(Dataset records)
BEGIN
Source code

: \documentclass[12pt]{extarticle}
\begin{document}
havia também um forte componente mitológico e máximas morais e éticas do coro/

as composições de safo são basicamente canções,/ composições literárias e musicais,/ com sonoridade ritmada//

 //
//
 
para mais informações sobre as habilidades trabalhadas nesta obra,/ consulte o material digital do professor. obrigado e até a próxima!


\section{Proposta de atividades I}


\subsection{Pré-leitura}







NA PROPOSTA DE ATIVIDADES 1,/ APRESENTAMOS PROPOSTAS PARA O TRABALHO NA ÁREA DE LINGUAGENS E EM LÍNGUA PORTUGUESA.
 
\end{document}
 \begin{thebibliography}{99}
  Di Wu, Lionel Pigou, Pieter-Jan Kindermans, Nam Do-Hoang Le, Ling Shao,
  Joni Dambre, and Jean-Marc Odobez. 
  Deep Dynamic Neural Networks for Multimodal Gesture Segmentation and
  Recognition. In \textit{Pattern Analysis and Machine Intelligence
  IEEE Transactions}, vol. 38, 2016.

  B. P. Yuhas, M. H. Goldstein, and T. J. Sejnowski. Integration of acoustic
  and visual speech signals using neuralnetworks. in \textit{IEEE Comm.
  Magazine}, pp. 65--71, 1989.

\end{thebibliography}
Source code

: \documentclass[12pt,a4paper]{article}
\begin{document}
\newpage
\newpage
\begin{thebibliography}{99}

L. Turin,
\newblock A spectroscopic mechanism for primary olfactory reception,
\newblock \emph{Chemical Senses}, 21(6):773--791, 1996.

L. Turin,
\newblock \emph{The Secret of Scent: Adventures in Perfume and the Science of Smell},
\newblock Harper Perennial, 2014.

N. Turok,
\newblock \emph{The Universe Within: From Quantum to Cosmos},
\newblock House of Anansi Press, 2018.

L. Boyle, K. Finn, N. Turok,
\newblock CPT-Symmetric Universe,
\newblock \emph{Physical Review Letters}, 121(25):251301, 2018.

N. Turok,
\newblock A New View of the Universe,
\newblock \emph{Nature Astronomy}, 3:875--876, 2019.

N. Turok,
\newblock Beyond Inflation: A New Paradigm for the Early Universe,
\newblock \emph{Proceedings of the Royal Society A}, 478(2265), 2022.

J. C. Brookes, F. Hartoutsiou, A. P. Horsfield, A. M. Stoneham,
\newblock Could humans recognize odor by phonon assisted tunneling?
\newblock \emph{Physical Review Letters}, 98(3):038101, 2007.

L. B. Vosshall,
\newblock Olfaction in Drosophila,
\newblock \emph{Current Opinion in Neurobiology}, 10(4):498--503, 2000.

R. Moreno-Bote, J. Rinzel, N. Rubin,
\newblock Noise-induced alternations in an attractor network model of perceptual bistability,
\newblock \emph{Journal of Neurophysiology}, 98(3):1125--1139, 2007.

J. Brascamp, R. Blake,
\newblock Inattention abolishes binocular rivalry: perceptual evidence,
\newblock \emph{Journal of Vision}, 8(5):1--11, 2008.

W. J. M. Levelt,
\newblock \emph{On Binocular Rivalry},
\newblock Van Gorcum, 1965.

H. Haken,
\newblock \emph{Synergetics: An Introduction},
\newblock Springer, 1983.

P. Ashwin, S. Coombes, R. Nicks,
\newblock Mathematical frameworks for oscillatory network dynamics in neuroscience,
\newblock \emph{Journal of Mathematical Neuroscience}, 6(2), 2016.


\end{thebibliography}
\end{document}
END
YOUR GOAL: The answer must consist of every line above that contains the word "Mathematical".

RESULT FOR THIS TASK:
\newblock Mathematical frameworks for oscillatory network dynamics in neuroscience,
\newblock \emph{Journal of Mathematical Neuroscience}, 6(2), 2016.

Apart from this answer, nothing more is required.